Jacqueline Tina Bachteler (born May 18, 1989) is an American soccer coach and former player who is the head coach of Women's Super League 2 club Burnley. She played college soccer for the Florida Southern Moccasins before spending four years playing professionally for clubs across Finland and Sweden. She has previously head coached Swedish clubs Sunnanå SK and Sollentuna FK, and Cypriot club Anorthosis Famagusta.

== College career ==
Bachteler played college soccer at Florida Southern College for the Moccasins. In both 2009 and 2010, she was the team's most valuable player and earned recognition on the All-SSC second team. She also picked up all-region second team and SSC all-tournament team honors. She graduated from Florida Southern with a bachelor's degree in physiotherapy.

== Club career ==
In 2011, Bachteler joined Finish club GBK Kokkola to kick off her professional playing career. She made her Naisten Liiga debut in August of that year, starting in GBK's season-opening victory over Turun Weikot. She spent one season with the club.

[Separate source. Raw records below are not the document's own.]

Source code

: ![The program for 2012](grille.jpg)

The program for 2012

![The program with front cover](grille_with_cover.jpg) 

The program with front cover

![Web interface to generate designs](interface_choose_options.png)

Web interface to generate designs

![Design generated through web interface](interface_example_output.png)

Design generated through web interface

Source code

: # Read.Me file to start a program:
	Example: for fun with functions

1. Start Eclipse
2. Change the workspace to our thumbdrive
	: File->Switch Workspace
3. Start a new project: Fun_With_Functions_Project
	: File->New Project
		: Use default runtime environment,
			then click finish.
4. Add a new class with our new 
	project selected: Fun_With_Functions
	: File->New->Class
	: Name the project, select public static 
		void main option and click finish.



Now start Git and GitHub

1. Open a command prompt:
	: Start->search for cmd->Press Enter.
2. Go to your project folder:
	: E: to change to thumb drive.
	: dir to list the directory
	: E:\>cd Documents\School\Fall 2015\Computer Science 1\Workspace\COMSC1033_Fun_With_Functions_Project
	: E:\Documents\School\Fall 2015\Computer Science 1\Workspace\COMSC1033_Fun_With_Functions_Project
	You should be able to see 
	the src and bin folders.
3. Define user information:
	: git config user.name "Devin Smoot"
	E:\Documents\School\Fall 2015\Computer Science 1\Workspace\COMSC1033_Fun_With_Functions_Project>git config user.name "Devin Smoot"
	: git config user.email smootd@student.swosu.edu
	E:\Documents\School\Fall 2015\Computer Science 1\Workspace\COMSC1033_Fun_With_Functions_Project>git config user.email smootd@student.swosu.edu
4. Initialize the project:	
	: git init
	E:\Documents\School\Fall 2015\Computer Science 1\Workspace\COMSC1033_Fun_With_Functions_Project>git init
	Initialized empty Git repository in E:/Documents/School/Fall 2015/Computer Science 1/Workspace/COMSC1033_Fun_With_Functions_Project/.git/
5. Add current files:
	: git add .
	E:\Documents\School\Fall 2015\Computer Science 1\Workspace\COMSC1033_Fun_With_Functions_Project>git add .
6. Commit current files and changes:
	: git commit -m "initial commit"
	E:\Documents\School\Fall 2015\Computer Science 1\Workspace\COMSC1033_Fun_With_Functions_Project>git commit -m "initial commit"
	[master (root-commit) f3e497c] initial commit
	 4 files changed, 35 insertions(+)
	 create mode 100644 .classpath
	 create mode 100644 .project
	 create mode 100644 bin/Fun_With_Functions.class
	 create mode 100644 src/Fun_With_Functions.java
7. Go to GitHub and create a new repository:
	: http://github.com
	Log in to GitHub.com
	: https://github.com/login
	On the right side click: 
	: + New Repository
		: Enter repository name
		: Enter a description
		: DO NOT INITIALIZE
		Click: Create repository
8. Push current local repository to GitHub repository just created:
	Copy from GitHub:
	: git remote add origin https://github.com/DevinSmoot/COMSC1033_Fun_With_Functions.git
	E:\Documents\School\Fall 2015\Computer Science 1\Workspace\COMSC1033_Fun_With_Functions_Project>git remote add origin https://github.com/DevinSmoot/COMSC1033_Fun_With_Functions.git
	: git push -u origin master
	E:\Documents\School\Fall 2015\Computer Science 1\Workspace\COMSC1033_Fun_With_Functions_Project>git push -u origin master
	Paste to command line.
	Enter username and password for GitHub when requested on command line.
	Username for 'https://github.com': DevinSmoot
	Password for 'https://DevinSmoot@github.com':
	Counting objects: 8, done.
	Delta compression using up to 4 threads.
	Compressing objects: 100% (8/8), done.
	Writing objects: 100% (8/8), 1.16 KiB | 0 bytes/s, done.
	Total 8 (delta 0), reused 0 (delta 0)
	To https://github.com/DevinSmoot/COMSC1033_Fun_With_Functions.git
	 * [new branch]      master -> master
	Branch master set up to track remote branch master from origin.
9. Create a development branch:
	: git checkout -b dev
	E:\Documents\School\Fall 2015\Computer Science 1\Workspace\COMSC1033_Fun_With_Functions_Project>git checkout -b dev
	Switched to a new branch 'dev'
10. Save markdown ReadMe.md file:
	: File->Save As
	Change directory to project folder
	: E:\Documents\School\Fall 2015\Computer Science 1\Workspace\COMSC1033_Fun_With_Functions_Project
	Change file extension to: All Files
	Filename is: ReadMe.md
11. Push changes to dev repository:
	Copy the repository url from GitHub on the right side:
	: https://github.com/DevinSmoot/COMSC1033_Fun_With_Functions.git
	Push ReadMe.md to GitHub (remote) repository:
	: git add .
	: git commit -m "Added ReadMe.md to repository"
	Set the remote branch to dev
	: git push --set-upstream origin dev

Bachteler moved to Sweden in March 2012, signing for top-division team IFK Gävle. She then switched to fellow Swedish side Gustafs GoIF after the 2012 season concluded. In June 2013, she scored a goal in a 3–0 win over Roslagsbro IF. Midway through the 2013 campaign, she moved to Tyresö FF on a contract reportedly more lucrative than what Gustafs could offer. Bachteler concluded her playing career with a stint at Djurgården in 2014.

== Coaching career ==
As a teenager growing up playing soccer in Massachusetts, Bachteler also began dabbling in coaching at age 14. She rekindled the vocation in 2012, working as a coach for youth teams at IFK Gävle while also playing professionally for Gävle's senior team. Bachteler also gained three years of experience building the Tiki Taka Football training academy, collaborating with a staff group that included Tony Gustavsson.

On November 11, 2015, Bachteler was unveiled as head coach of Elitettan club Sunnanå SK. After leading the team through the first half of the season, she resigned from her post during the summer break due to feeling a lack of trust from the Sunnanå squad.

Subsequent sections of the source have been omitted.